Anyone having trouble using genkernel lately? I've tried compiling hardened-sources and gentoo-sources, either chrooting from sysresccd or after I've booted into a base install. Tried again after setting up my system further, still fails. Last time, it failed on "drivers" and "net."

----------

## Tony0945

 *audiodef wrote:*   

> Anyone having trouble using genkernel lately? I've tried compiling hardened-sources and gentoo-sources, either chrooting from sysresccd or after I've booted into a base install. Tried again after setting up my system further, still fails. Last time, it failed on "drivers" and "net."

 

I used genkernel (latest stable) on two existing installations in the last week with no problem. Can you pastebin your /etc/genkernel.conf ? Also, what complete command are you using to run genkernel.   Is this the first time on this installation?  How much RAM is available?

----------

## audiodef

There might be a bug somewhere. Genkernel runs reliably IFF I disable CONFIG_BUILD_DOCSRC in menuconfig. So I've made a self-note to do that from now on.
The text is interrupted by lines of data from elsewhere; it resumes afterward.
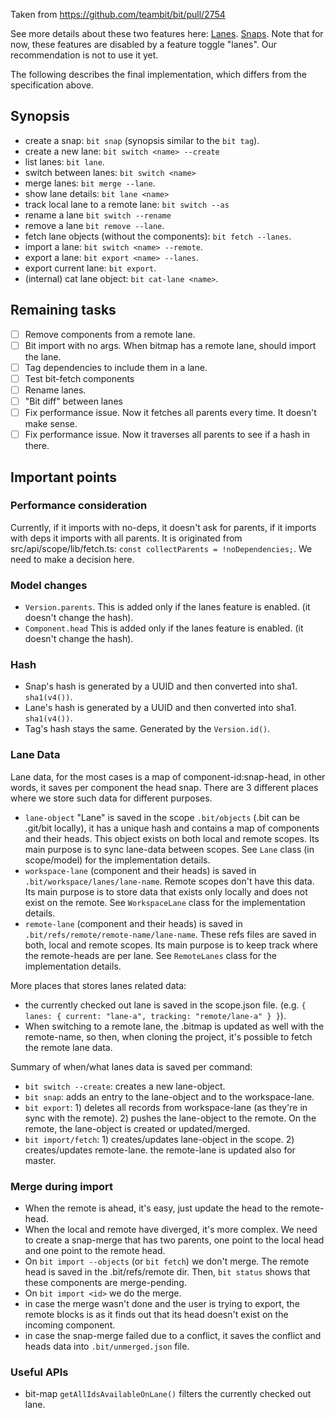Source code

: Taken from https://github.com/teambit/bit/pull/2754

See more details about these two features here: [Lanes](https://github.com/teambit/bit/issues/1986). [Snaps](https://github.com/teambit/bit/issues/1985).
Note that for now, these features are disabled by a feature toggle "lanes". Our recommendation is not to use it yet.

The following describes the final implementation, which differs from the specification above.

## Synopsis

- create a snap: `bit snap` (synopsis similar to the `bit tag`).
- create a new lane: `bit switch <name> --create`
- list lanes: `bit lane`.
- switch between lanes: `bit switch <name>`
- merge lanes: `bit merge --lane`.
- show lane details: `bit lane <name>`
- track local lane to a remote lane: `bit switch --as`
- rename a lane `bit switch --rename`
- remove a lane `bit remove --lane`.
- fetch lane objects (without the components): `bit fetch --lanes`.
- import a lane: `bit switch <name> --remote`.
- export a lane: `bit export <name> --lanes`.
- export current lane: `bit export`.
- (internal) cat lane object: `bit cat-lane <name>`.

## Remaining tasks

- [ ] Remove components from a remote lane.
- [ ] Bit import with no args. When bitmap has a remote lane, should import the lane.
- [ ] Tag dependencies to include them in a lane.
- [ ] Test bit-fetch components
- [ ] Rename lanes.
- [ ] "Bit diff" between lanes
- [ ] Fix performance issue. Now it fetches all parents every time. It doesn't make sense.
- [ ] Fix performance issue. Now it traverses all parents to see if a hash in there.

## Important points

### Performance consideration

Currently, if it imports with no-deps, it doesn't ask for parents, if it imports with deps it imports with all parents. It is originated from src/api/scope/lib/fetch.ts: `const collectParents = !noDependencies;`. We need to make a decision here.

### Model changes

- `Version.parents`. This is added only if the lanes feature is enabled. (it doesn't change the hash).
- `Component.head` This is added only if the lanes feature is enabled. (it doesn't change the hash).

### Hash

- Snap's hash is generated by a UUID and then converted into sha1. `sha1(v4())`.
- Lane's hash is generated by a UUID and then converted into sha1. `sha1(v4())`.
- Tag's hash stays the same. Generated by the `Version.id()`.

### Lane Data

Lane data, for the most cases is a map of component-id:snap-head, in other words, it saves per component the head snap. There are 3 different places where we store such data for different purposes.

- `lane-object` "Lane" is saved in the scope `.bit/objects` (.bit can be .git/bit locally), it has a unique hash and contains a map of components and their heads. This object exists on both local and remote scopes. Its main purpose is to sync lane-data between scopes. See `Lane` class (in scope/model) for the implementation details.
- `workspace-lane` (component and their heads) is saved in `.bit/workspace/lanes/lane-name`. Remote scopes don't have this data. Its main purpose is to store data that exists only locally and does not exist on the remote. See `WorkspaceLane` class for the implementation details.
- `remote-lane` (component and their heads) is saved in `.bit/refs/remote/remote-name/lane-name`. These refs files are saved in both, local and remote scopes. Its main purpose is to keep track where the remote-heads are per lane. See `RemoteLanes` class for the implementation details.

More places that stores lanes related data:

- the currently checked out lane is saved in the scope.json file. (e.g. `{ lanes: { current: "lane-a", tracking: "remote/lane-a" } }`).
- When switching to a remote lane, the .bitmap is updated as well with the remote-name, so then, when cloning the project, it's possible to fetch the remote lane data.

Summary of when/what lanes data is saved per command:

- `bit switch --create`: creates a new lane-object.
- `bit snap`: adds an entry to the lane-object and to the workspace-lane.
- `bit export`: 1) deletes all records from workspace-lane (as they're in sync with the remote). 2) pushes the lane-object to the remote. On the remote, the lane-object is created or updated/merged.
- `bit import/fetch`: 1) creates/updates lane-object in the scope. 2) creates/updates remote-lane. the remote-lane is updated also for master.

### Merge during import

- When the remote is ahead, it's easy, just update the head to the remote-head.
- When the local and remote have diverged, it's more complex. We need to create a snap-merge that has two parents, one point to the local head and one point to the remote head.
- On `bit import --objects` (or `bit fetch`) we don't merge. The remote head is saved in the .bit/refs/remote dir. Then, `bit status` shows that these components are merge-pending.
- On `bit import <id>` we do the merge.
- in case the merge wasn't done and the user is trying to export, the remote blocks is as it finds out that its head doesn't exist on the incoming component.
- in case the snap-merge failed due to a conflict, it saves the conflict and heads data into `.bit/unmerged.json` file.

### Useful APIs

- bit-map `getAllIdsAvailableOnLane()` filters the currently checked out lane.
I've experienced this with more than one kernel version and more than one kernel flavor on more than one machine.

----------

## Tony0945

 *audiodef wrote:*   

>  Genkernel runs reliably IFF I disable CONFIG_BUILD_DOCSRC in menuconfig.

 

Never used that one and it's hard to find. Rather vague description. What's it supposed to do?

----------

## audiodef

Don't remember the exact description from menuconfig, but it builds documentation, which is not needed for most user purposes. Not sure why it seems to be enabled by default, but disabling it allows genkernel to proceed. 

Possibly I have a habit of setting something somewhere that triggers this, but I can't think of what it might be offhand. I don't generally use the doc use flag.

----------